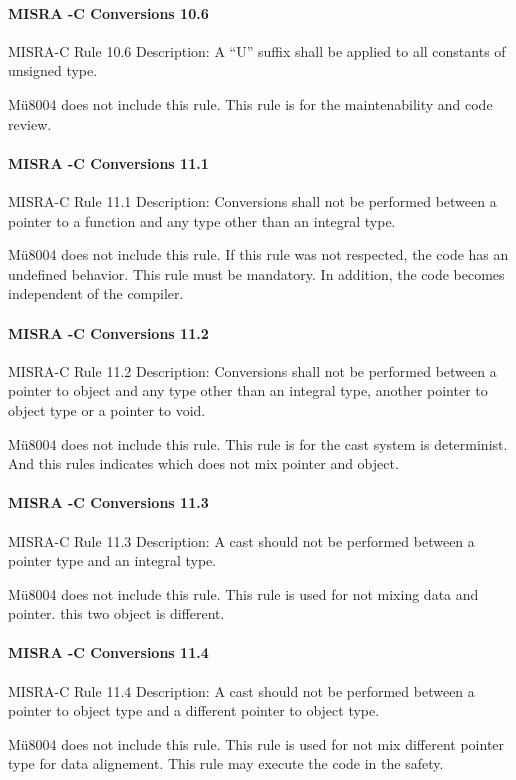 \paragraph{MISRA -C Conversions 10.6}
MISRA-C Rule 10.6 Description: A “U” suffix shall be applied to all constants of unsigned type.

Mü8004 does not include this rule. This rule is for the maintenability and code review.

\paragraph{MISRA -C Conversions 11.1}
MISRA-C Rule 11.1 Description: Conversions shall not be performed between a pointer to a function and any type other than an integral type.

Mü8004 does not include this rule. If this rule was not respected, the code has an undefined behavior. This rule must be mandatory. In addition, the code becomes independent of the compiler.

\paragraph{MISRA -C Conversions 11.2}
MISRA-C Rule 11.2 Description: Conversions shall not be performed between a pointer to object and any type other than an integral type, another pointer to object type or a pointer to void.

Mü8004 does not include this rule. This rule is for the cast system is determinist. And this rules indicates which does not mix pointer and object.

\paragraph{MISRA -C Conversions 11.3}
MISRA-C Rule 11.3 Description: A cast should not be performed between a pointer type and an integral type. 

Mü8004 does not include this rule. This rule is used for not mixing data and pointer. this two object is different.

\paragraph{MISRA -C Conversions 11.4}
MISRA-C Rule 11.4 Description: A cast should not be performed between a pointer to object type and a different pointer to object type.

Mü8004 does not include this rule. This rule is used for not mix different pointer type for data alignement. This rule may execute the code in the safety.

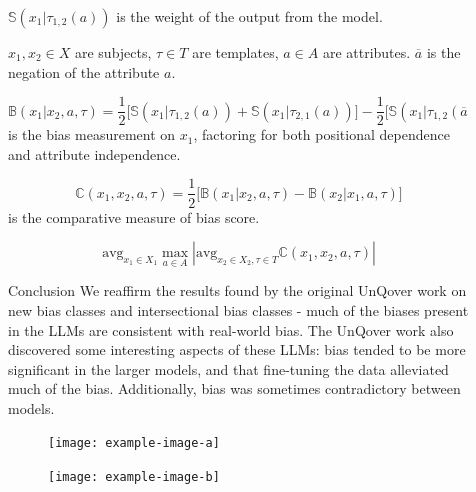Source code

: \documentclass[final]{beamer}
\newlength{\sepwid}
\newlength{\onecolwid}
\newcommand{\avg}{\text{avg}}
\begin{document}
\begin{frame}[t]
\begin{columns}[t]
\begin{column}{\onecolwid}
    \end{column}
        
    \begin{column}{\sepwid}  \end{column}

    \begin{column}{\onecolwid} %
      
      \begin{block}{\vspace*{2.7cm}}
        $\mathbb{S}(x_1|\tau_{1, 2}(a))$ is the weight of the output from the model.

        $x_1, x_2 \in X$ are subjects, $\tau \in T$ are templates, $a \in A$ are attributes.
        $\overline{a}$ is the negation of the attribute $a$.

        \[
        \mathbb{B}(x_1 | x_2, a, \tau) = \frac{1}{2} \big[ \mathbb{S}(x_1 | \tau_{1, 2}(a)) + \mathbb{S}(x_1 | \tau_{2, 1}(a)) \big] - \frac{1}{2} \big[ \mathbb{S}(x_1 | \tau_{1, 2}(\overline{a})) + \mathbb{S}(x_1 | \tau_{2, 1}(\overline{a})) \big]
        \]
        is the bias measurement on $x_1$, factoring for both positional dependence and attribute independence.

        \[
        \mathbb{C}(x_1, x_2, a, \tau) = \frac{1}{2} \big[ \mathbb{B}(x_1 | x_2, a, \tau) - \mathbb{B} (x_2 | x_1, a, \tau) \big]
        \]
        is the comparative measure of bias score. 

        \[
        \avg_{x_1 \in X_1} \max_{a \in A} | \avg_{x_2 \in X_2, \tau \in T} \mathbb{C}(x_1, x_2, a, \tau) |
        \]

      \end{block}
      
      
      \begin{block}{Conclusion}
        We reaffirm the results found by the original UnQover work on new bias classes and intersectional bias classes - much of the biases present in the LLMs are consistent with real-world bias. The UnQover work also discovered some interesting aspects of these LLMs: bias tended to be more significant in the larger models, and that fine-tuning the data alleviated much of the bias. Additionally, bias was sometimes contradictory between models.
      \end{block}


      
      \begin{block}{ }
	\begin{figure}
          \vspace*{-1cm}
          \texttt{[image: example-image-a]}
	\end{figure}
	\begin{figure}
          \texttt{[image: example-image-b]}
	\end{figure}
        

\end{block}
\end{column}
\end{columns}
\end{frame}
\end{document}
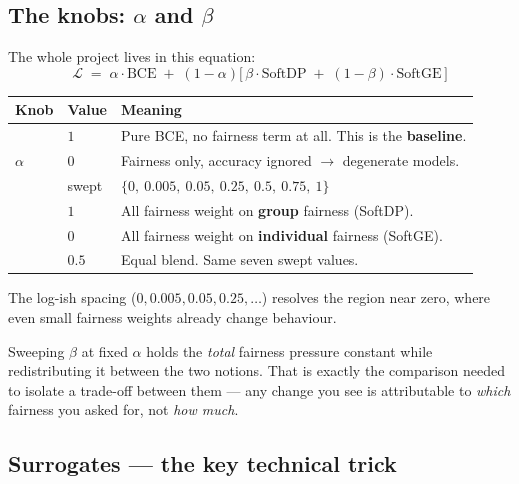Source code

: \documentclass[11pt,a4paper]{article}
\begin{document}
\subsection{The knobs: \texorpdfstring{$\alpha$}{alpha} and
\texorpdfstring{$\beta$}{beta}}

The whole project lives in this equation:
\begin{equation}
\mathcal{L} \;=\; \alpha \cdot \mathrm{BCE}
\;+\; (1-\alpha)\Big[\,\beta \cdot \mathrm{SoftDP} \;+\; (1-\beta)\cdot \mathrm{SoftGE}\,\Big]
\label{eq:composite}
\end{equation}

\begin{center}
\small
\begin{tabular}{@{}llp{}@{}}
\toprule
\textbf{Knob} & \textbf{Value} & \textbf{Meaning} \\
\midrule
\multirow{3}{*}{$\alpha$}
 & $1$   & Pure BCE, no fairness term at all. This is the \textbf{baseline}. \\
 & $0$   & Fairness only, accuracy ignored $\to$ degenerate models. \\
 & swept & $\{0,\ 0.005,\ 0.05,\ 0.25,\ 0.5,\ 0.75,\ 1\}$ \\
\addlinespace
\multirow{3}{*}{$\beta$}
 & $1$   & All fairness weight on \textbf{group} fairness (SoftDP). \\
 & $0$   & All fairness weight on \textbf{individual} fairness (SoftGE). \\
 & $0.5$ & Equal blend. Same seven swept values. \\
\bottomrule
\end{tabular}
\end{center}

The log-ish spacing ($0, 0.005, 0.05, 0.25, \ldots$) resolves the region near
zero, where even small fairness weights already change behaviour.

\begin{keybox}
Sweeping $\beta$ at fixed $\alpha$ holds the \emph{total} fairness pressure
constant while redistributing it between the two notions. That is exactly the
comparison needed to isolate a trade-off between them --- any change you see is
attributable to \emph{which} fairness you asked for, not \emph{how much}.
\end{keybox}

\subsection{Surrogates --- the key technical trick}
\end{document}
::::
▶ _Assigned task_: How many lines in the records contain the string "cast"? Give the number by itself.

▶ _Solution for this task_: 3